Society today faces three immense ecological challenges: preventing the loss of biodiversity, adapting to climate change, and sustainably supporting a growing population. Humans have caused a global biodiversity crisis, with new studies continuing to reveal stunning rates of biodiversity decline across the entire tree of life. Simultaneously, we are presented with the challenge of sustainably and equitably supporting a growing human population. So, what can we do to create an Earth that supports both biodiversity and people?
Agriculture currently occupies over 38% of the world’s land area, with a projected increase in crop demand of 100-110% from 2005 to 2050. A challenge for biodiversity conservation is that a majority of agricultural landscapes today are input-intensive monocultures, relying on chemical and energy intensive inputs to produce a single good. In order to both conserve biodiversity and produce food and fuel, input-intensive agricultural landscapes must transition into diversified multifunctional landscapes. Methods of diversification in working landscapes involves creating large mosaics of diversified landscape patches including increasing genetic diversity of crops, implementing crop rotations and cover crops, diversifying the number and complexity of crops within the landscape, and increasing natural habitat within or surrounding crops.
An increase in natural habitat in agricultural landscapes increases habitat for a range of species, and can increase connectivity among habitat areas for some species that are otherwise relegated to protected areas.

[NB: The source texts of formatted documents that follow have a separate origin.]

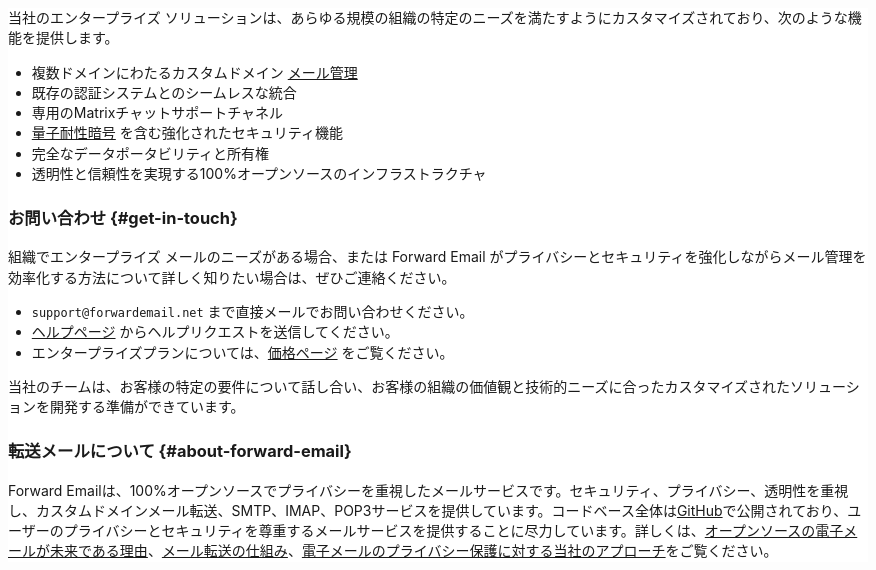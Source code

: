 当社のエンタープライズ ソリューションは、あらゆる規模の組織の特定のニーズを満たすようにカスタマイズされており、次のような機能を提供します。

* 複数ドメインにわたるカスタムドメイン [メール管理](/)
* 既存の認証システムとのシームレスな統合
* 専用のMatrixチャットサポートチャネル
* [量子耐性暗号](/blog/docs/best-quantum-safe-encrypted-email-service) を含む強化されたセキュリティ機能
* 完全なデータポータビリティと所有権
* 透明性と信頼性を実現する100%オープンソースのインフラストラクチャ

### お問い合わせ {#get-in-touch}

組織でエンタープライズ メールのニーズがある場合、または Forward Email がプライバシーとセキュリティを強化しながらメール管理を効率化する方法について詳しく知りたい場合は、ぜひご連絡ください。

* `support@forwardemail.net` まで直接メールでお問い合わせください。
* [ヘルプページ](https://forwardemail.net/help) からヘルプリクエストを送信してください。
* エンタープライズプランについては、[価格ページ](https://forwardemail.net/pricing) をご覧ください。

当社のチームは、お客様の特定の要件について話し合い、お客様の組織の価値観と技術的ニーズに合ったカスタマイズされたソリューションを開発する準備ができています。

### 転送メールについて {#about-forward-email}

Forward Emailは、100%オープンソースでプライバシーを重視したメールサービスです。セキュリティ、プライバシー、透明性を重視し、カスタムドメインメール転送、SMTP、IMAP、POP3サービスを提供しています。コードベース全体は[GitHub](https://github.com/forwardemail/forwardemail.net)で公開されており、ユーザーのプライバシーとセキュリティを尊重するメールサービスを提供することに尽力しています。詳しくは、[オープンソースの電子メールが未来である理由](https://forwardemail.net/blog/docs/why-open-source-email-security-privacy)、[メール転送の仕組み](https://forwardemail.net/blog/docs/best-email-forwarding-service)、[電子メールのプライバシー保護に対する当社のアプローチ](https://forwardemail.net/blog/docs/email-privacy-protection-technical-implementation)をご覧ください。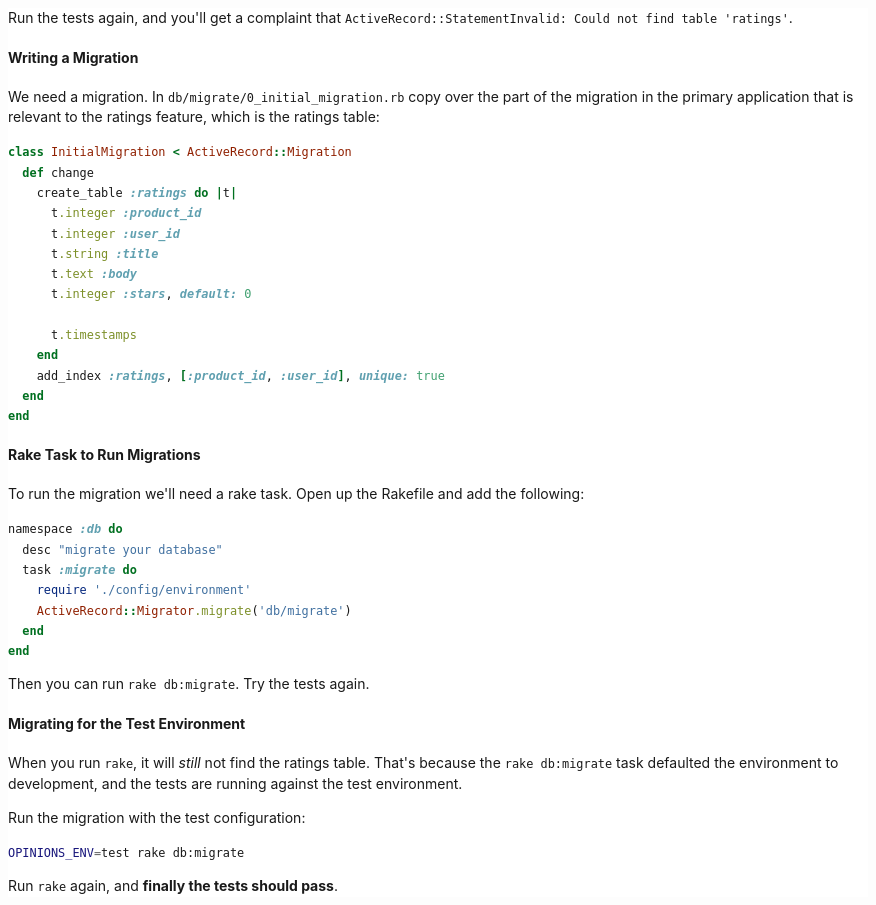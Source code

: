 Run the tests again, and you'll get a complaint that
`ActiveRecord::StatementInvalid: Could not find table 'ratings'`.

#### Writing a Migration

We need a migration. In `db/migrate/0_initial_migration.rb` copy over the part
of the migration in the primary application that is relevant to the ratings
feature, which is the ratings table:

```ruby
class InitialMigration < ActiveRecord::Migration
  def change
    create_table :ratings do |t|
      t.integer :product_id
      t.integer :user_id
      t.string :title
      t.text :body
      t.integer :stars, default: 0

      t.timestamps
    end
    add_index :ratings, [:product_id, :user_id], unique: true
  end
end
```

#### Rake Task to Run Migrations

To run the migration we'll need a rake task. Open up the Rakefile and add the
following:

```ruby
namespace :db do
  desc "migrate your database"
  task :migrate do
    require './config/environment'
    ActiveRecord::Migrator.migrate('db/migrate')
  end
end
```

Then you can run `rake db:migrate`. Try the tests again.

#### Migrating for the Test Environment

When you run `rake`, it will *still* not find the ratings table. That's because
the `rake db:migrate` task defaulted the environment to development, and the
tests are running against the test environment.

Run the migration with the test configuration:

```sh
OPINIONS_ENV=test rake db:migrate
```

Run `rake` again, and **finally the tests should pass**.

In addition to the benefits for biodiversity, diversified landscapes provide important ecosystem functions that promote agricultural yield, including water purification, increased soil health, carbon sequestration, and pollination. The multitude of goods and functions increases resilience as climates shift and extreme weather events become more common. This approach works to maximize ecosystem services and functions, and optimize the tradeoffs among conservation and socioeconomic goals.
One method of increasing natural habitat in agricultural landscapes in the Midwest is establishing prairie strips on row crop farms. This practice consists of retiring a strip of farmland and restoring it by sowing perennial native vegetation. Prairie strips reduce soil erosion, improve water quality, support biodiversity, and provide other functions to the farm and the farmer. And just this year, they became eligible for the USDA Conservation Reserve Program, increasing farmers’ access to resources for implementing prairie strips.
While it’s evident that prairie strips provide great environmental and social benefits, the mechanisms in which prairie strips create tradeoffs and synergies for biodiversity, ecosystem functions, and yield is largely unknown. The addition of prairie strips in the LTER last year provided the perfect experimental setup for me to test this. I am working with a group of LTER researchers to measure these tradeoffs for different methods of crop management in the LTER.
I focus on three main ecosystem functions: decomposition, pollination, and soil carbon and nitrogen. To measure decomposition, I collect manure from the KBS dairy farm and place it in the different treatments to see how much is removed over a week long period. I also bait traps with manure to see what dung beetles are interested in the manure in each treatment. These measures provide insight to how habitable each treatment is for different dung beetle species and the ability for each treatment to suppress pathogens, cycle nutrients, and create soil organic matter.
To measure pollination, I work with Ally Brown to grow black eyed susan plants, then place them in the different crop treatments when their flowers are open. After they have finished flowering, we bring them back to a greenhouse, collect their seeds, and measure the difference in the germination rates of their seeds to get an idea of how the crop treatments affect the pollinators for these plants. We also set out traps to get an idea of which pollinators are visiting each crop treatment. Pollinators are important for conservation and for the reproduction of plants in the broader landscape.
LTER researchers collect soil carbon and soil nitrogen data, which provides information on each crop management’s carbon sequestration potential and the quality of soil habitat for microbes and other soil fauna. They also measure crop yield in every treatment, which is essential for assessing the potential to optimize conservation and socioeconomic goals.
In addition to measuring the biodiversity of dung beetles and pollinators, other LTER researchers and I work together to measure the biodiversity of additional taxon. Jackson Helms, Jamie Smith, Stephanie Clark, and Katie Knupp collect and identify ant communities in the LTER. Michaela Rose collects and identifies spiders in the LTER. And we all work together to survey butterfly communities across the LTER.
Over the next few years, this collaborative effort will produce a comprehensive evaluation of biodiversity and ecological outcomes for each management strategy that I hope can aid in policy and farmer decision making. It is imperative that our current policies and economies built upon input-intensive methods of production transition into systems that are sustainable for biodiversity and for people. I hope to provide insight needed to make that transition possible.